A recent survey conducted by Gallup on employee engagement across the country shows that even as Americans' wellbeing has dropped to a 12-year low in the past month amid the coronavirus outbreak, the engagement of the working population has hit a new high. Despite new working conditions such as work from home or sparse office layouts designed to promote social distancing and slow the spread of the virus, companies are making it work. This begs the question: how is your employee engagement holding up? And if you're feeling like your business may be experiencing a rise in employee disengagement, what can you implement to turn this around?
Some things we do know about employee engagement:
• To be successful, it must be two way.
• Organizations must consistently work hard to engage their employees.
• Employee engagement (or lack of) directly affects performance.
• Levels of employee engagement vary widely across organizations.
• Employee engagement is affected by company culture.
Engagement comes in a variety of forms and typically affects both the attitude and behavior of the workforce. Companies with engaged employees generally demonstrate authentic, transparent values with high levels of trust between employer and employees. Their culture is always positive and motivates employees to succeed. What’s more, their ability to attract, hire and retain talent becomes almost a given.
Disengaged employees are often disruptive, disinterested and fail to meet performance objectives. How can struggling companies transform their demoralized employees into an engaged, productive workforce?
Engage with your employees by taking their following steps:
1. Identify Your Level of Engagement
The lowest level of engaged employees is those who are ‘present’ only in a literal sense. Unhappy employees arrive at the office every day and go through the motions but they are probably costing an organization money. De-motivated and disengaged, the extent of their engagement is focused on their search for another job. High levels of absence, low productivity and failure to meet performance objectives (if any have been set) are typical behavioral symptoms of these employees.
2. Allow Your Employees a Voice
The first step to engaging your employees is to assess exactly what is wrong. Face the truth by giving your workforce a voice. Carry out an employee survey, requesting their input on what they like (or don’t like) about their job and what would make things better. Employees who feel their employer is taking an interest in their opinions respond positively. Listen to what they say but most importantly, act on the results of your survey.
3. Challenge Your People
Find out why your employees accepted the original offer of a job within your organization. Challenge them on their expectations versus the current reality and what part they may have played in creating that reality. New employees are often full of enthusiasm and committed to their role but somewhere along the line something gets lost in a stifling company culture. Why has their negative attitude developed? Extend that challenge to changing their attitude to achieve more, with the support and backing of company leadership. Offer incentives for employees who embrace this challenge – it will inevitably result in increased levels of engagement and impact co-workers positively too.

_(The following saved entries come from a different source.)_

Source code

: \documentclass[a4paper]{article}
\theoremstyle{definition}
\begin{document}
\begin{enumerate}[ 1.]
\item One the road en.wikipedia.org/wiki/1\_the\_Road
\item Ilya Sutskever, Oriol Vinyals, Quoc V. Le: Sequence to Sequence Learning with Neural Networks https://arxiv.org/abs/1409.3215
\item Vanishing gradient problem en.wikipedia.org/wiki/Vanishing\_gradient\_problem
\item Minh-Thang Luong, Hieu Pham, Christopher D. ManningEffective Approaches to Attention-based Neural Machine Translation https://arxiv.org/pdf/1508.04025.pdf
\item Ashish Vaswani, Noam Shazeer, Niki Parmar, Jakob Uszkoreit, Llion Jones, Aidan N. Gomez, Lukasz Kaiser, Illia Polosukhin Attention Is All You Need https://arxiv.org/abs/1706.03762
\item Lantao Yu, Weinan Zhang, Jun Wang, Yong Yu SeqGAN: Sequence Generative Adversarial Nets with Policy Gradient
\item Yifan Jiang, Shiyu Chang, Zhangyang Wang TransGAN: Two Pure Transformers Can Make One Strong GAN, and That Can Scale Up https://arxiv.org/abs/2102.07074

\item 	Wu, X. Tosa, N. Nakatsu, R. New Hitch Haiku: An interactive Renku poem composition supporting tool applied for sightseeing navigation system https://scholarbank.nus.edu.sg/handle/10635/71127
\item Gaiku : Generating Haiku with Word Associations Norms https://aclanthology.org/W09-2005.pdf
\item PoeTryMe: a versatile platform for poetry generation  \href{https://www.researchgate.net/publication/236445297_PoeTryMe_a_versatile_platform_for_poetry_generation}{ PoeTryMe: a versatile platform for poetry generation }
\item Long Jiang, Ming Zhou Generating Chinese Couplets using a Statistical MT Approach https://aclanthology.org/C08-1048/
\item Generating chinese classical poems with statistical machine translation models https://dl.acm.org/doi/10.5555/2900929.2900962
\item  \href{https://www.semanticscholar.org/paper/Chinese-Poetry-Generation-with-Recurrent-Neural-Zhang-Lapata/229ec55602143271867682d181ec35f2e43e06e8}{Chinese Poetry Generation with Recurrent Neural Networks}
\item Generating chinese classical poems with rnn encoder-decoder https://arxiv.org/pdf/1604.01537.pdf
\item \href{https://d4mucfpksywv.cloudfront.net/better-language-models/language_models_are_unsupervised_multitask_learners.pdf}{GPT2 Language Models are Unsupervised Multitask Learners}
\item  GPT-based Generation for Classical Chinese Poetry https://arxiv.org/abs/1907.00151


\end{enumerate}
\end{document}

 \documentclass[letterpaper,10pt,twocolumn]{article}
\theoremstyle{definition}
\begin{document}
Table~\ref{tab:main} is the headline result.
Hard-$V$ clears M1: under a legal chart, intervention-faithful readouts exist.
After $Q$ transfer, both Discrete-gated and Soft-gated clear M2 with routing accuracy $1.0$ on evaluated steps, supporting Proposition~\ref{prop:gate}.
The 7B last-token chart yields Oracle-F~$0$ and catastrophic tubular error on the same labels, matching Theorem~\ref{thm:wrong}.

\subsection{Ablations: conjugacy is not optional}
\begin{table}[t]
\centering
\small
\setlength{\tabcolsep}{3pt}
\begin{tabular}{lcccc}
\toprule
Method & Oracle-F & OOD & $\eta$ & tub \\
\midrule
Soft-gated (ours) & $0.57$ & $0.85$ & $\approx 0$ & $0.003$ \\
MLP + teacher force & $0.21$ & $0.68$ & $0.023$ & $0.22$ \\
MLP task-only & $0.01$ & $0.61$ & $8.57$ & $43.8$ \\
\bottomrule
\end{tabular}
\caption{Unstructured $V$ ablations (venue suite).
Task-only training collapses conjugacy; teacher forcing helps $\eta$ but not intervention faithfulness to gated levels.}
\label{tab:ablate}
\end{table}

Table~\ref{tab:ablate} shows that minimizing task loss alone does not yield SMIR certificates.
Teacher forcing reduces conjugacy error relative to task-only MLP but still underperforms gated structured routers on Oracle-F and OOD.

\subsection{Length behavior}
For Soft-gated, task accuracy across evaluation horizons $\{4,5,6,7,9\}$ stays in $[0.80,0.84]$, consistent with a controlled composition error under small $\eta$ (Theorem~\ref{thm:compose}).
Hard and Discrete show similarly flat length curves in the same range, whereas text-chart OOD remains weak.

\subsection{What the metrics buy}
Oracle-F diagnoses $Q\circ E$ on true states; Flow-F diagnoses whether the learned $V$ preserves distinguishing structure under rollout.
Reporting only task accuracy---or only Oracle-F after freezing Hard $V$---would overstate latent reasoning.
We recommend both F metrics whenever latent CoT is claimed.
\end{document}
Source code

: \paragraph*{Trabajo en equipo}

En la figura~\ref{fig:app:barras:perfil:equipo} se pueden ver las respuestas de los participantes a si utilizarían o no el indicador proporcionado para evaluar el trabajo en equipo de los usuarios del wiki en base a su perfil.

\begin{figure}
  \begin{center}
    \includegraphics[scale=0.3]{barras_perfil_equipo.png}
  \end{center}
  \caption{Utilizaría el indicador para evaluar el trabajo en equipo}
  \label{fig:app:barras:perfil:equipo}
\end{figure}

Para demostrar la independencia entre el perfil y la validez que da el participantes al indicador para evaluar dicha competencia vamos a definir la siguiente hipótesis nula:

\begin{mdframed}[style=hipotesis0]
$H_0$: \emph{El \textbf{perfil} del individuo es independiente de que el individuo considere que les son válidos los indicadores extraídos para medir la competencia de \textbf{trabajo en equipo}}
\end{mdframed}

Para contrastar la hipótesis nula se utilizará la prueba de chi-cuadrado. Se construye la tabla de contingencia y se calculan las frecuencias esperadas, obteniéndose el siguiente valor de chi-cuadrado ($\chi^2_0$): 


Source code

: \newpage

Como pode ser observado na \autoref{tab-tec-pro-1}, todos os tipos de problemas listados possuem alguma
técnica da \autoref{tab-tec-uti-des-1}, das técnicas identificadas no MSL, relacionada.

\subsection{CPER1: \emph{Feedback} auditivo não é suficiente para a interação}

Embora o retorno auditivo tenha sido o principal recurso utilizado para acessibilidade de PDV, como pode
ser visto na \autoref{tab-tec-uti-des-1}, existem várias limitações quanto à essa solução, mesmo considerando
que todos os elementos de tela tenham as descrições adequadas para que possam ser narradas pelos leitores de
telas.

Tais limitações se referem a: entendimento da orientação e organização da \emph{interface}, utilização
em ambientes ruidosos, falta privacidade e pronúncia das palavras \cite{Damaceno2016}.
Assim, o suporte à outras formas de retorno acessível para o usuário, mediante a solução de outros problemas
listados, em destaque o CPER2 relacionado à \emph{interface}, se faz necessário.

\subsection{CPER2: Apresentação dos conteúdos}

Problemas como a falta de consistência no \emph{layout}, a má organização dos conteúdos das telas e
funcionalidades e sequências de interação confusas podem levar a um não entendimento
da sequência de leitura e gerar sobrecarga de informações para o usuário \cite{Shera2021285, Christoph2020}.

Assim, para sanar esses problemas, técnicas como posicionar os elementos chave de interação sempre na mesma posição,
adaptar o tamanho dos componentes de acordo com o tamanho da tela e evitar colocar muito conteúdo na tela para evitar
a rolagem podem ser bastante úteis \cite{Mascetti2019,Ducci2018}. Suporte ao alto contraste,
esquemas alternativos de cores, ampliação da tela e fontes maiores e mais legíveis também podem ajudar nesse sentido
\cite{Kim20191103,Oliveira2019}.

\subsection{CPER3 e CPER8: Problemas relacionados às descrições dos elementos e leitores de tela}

4. Acknowledged Contributions
Express gratitude. Thank your employees for their contributions big or small, whether through training courses, monetary rewards, an “Employee of the Month” award or a simple e-mail sent to all employees acknowledging an individual performance. You’ll find they are prepared to go that extra mile for you when it matters (and even when it doesn’t).
5. Provide Opportunities For Career Development
A formal mentoring program within your organization helps your employees to achieve their professional aims and demonstrates your commitment to growth across the board. To attract upcoming millennials (75% of the global workforce by 2025) this should form the basis of all employee retention strategies.
6. Develop Mutual Trust
Once lost, trust can be difficult to recover so it must begin now. Understanding why engagement levels have plummeted helps to rebuild trust by inviting discussions about how to improve morale. Give your people autonomy, demonstrate your trust in new challenges as you seek to re-establish the engagement you once had.
As problems are identified and challenges met, trust will naturally build and engagement levels will increase. Rather than being only physically ‘present’, your employees will become fully engaged, in a high performance culture with a corresponding fall in absenteeism and rise in retention levels.